As one of UIndy’s top-ranked competitive teams, the members enter the competition after having placed first last year and fourth in 2009 and are fresh off a win at the Central Indiana APICS case competition.
Despite its great success, APICS is a relatively new organization on the UIndy campus.
The organization focuses on “production, inventory, supply chain, materials management, purchasing and logistics,” according to its website, apics.org.
APICS provides opportunities for students studying various aspects of business.
The organization boasts 44 thousand members nationwide and prepares them for various forms of local, national and global management.
The first supply chain management degrees were awarded last year with 100 percent placement rate for the eight graduates, according to Karl Knapp, assistant professor for the School of Business.
According to Knapp, the UIndy student chapter competes against universities with well established supply chain majors.
“It’s actually the biggest leap I’ve ever taken,” said Charlotte Grant, senior marketing major and UIndy APICS chapter president. “I jumped in, signed up for it, went to the case competition and I kind of fell in love with the whole idea of it all.”
According to Grant, the three-year-old student organization is not just for supply chain majors.
“We’ve got people in accounting majors, people who are business admin majors and different aspects play a huge role in how we think about the case,” Grant said.
The case competition begins when each team is given a case study for a problematic business. The teams are allowed to ask questions of the professionals in attendance until midnight.
“[The teams] stay up all night and solve this by 10 o’clock the next morning,” Knapp said.
He explained that the end result is a five-page paper and presentation. Judges give a combined score for the written and presentation portions of the contest.
“After finding the main problem, then we ask ‘why’ about 50 times, and each one leads to a new segment until we get down to the root problem,” Grant said.

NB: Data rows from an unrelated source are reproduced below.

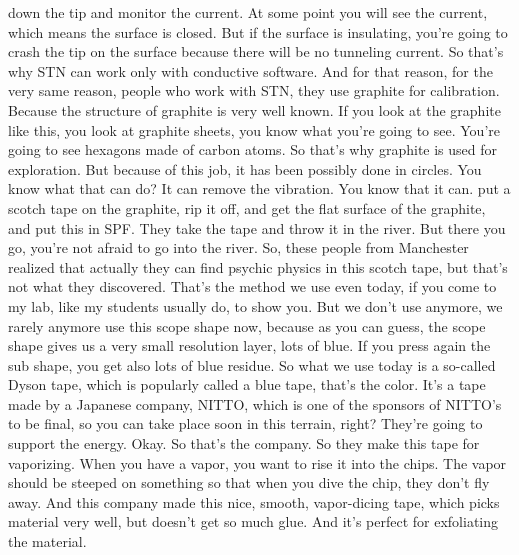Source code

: down the tip and monitor the current. At some point you will see the current, which means the surface is closed. But if the surface is insulating, you're going to crash the tip on the surface because there will be no tunneling current. So that's why STN can work only with conductive software. And for that reason, for the very same reason, people who work with STN, they use graphite for calibration. Because the structure of graphite is very well known. If you look at the graphite like this, you look at graphite sheets, you know what you're going to see. You're going to see hexagons made of carbon atoms. So that's why graphite is used for exploration. But because of this job, it has been possibly done in circles. You know what that can do? It can remove the vibration. You know that it can. put a scotch tape on the graphite, rip it off, and get the flat surface of the graphite, and put this in SPF. They take the tape and throw it in the river. But there you go, you're not afraid to go into the river. So, these people from Manchester realized that actually they can find psychic physics in this scotch tape, but that's not what they discovered. That's the method we use even today, if you come to my lab, like my students usually do, to show you. But we don't use anymore, we rarely anymore use this scope shape now, because as you can guess, the scope shape gives us a very small resolution layer, lots of blue. If you press again the sub shape, you get also lots of blue residue. So what we use today is a so-called Dyson tape, which is popularly called a blue tape, that's the color. It's a tape made by a Japanese company, NITTO, which is one of the sponsors of NITTO's to be final, so you can take place soon in this terrain, right? They're going to support the energy. Okay. So that's the company. So they make this tape for vaporizing. When you have a vapor, you want to rise it into the chips. The vapor should be steeped on something so that when you dive the chip, they don't fly away. And this company made this nice, smooth, vapor-dicing tape, which picks material very well, but doesn't get so much glue. And it's perfect for exfoliating the material.
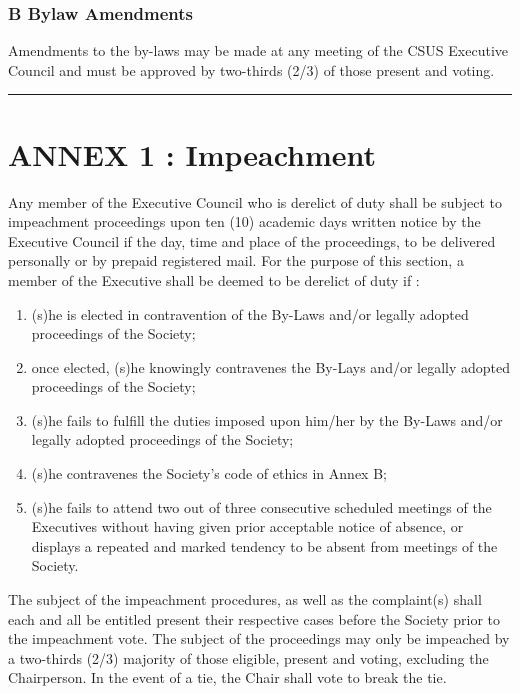 \section{B Bylaw Amendments}\label{b-bylaw-amendments}

Amendments to the by-laws may be made at any meeting of the CSUS
Executive Council and must be approved by two-thirds (2/3) of those
present and voting.

\begin{center}\rule{0.5\linewidth}{\linethickness}\end{center}

\part{ANNEX 1 : Impeachment}\label{annex-1-impeachment}

Any member of the Executive Council who is derelict of duty shall be
subject to impeachment proceedings upon ten (10) academic days written
notice by the Executive Council if the day, time and place of the
proceedings, to be delivered personally or by prepaid registered mail.
For the purpose of this section, a member of the Executive shall be
deemed to be derelict of duty if :

\begin{enumerate}
\def\labelenumi{\alph{enumi})}
\item
  (s)he is elected in contravention of the By-Laws and/or legally
  adopted proceedings of the Society;
\item
  once elected, (s)he knowingly contravenes the By-Lays and/or legally
  adopted proceedings of the Society;
\item
  (s)he fails to fulfill the duties imposed upon him/her by the By-Laws
  and/or legally adopted proceedings of the Society;
\item
  (s)he contravenes the Society's code of ethics in Annex B;
\item
  (s)he fails to attend two out of three consecutive scheduled meetings
  of the Executives without having given prior acceptable notice of
  absence, or displays a repeated and marked tendency to be absent from
  meetings of the Society.
\end{enumerate}

The subject of the impeachment procedures, as well as the complaint(s)
shall each and all be entitled present their respective cases before the
Society prior to the impeachment vote. The subject of the proceedings
may only be impeached by a two-thirds (2/3) majority of those eligible,
present and voting, excluding the Chairperson. In the event of a tie,
the Chair shall vote to break the tie.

Team members this year include seniors Charlotte Grant and Oksana Svyryd, juniors Ryan Courtney, Chauncey Mcleod and Gregory Wehmiller, sophomore Kenny Albee and freshman Amanda Carey. The UIndy chapter will compete against its rivals – Ball State, IUPUI and Western Michigan– in Chicago.
“I expect us to do well every year, especially against the state schools,” Knapp said. “At a private school you get direct instruction from professor throughout all four years. At a state school, you really might not see real professors until junior, senior year.”
Grant noted that this year, there is added pressure for APICS this year.
“[There are] expectations and pressures from the School of Business now because we’ve set standards in the past,” Grant said.
National rankings are only part of the experience for APICS members. A former student overcame her fear of public speaking and won an APICS presentation.
“I saw a different person. It was the coolest thing I’ve ever seen,” Knapp said.
For students, APICS provides more opportunities following graduation.
Grant identified APICS as an asset for securing an internship and helping her select a professional direction.
“I’m even more interested in supply chain than marketing,” Grant said.
Knapp agreed that a combination of networking opportunities and practical experiences “open a lot of doors that as a student, you don’t have access to.”
If the UIndy team wins the Chicago competition they will be eligible to advance to the APICS International Conference and Expo.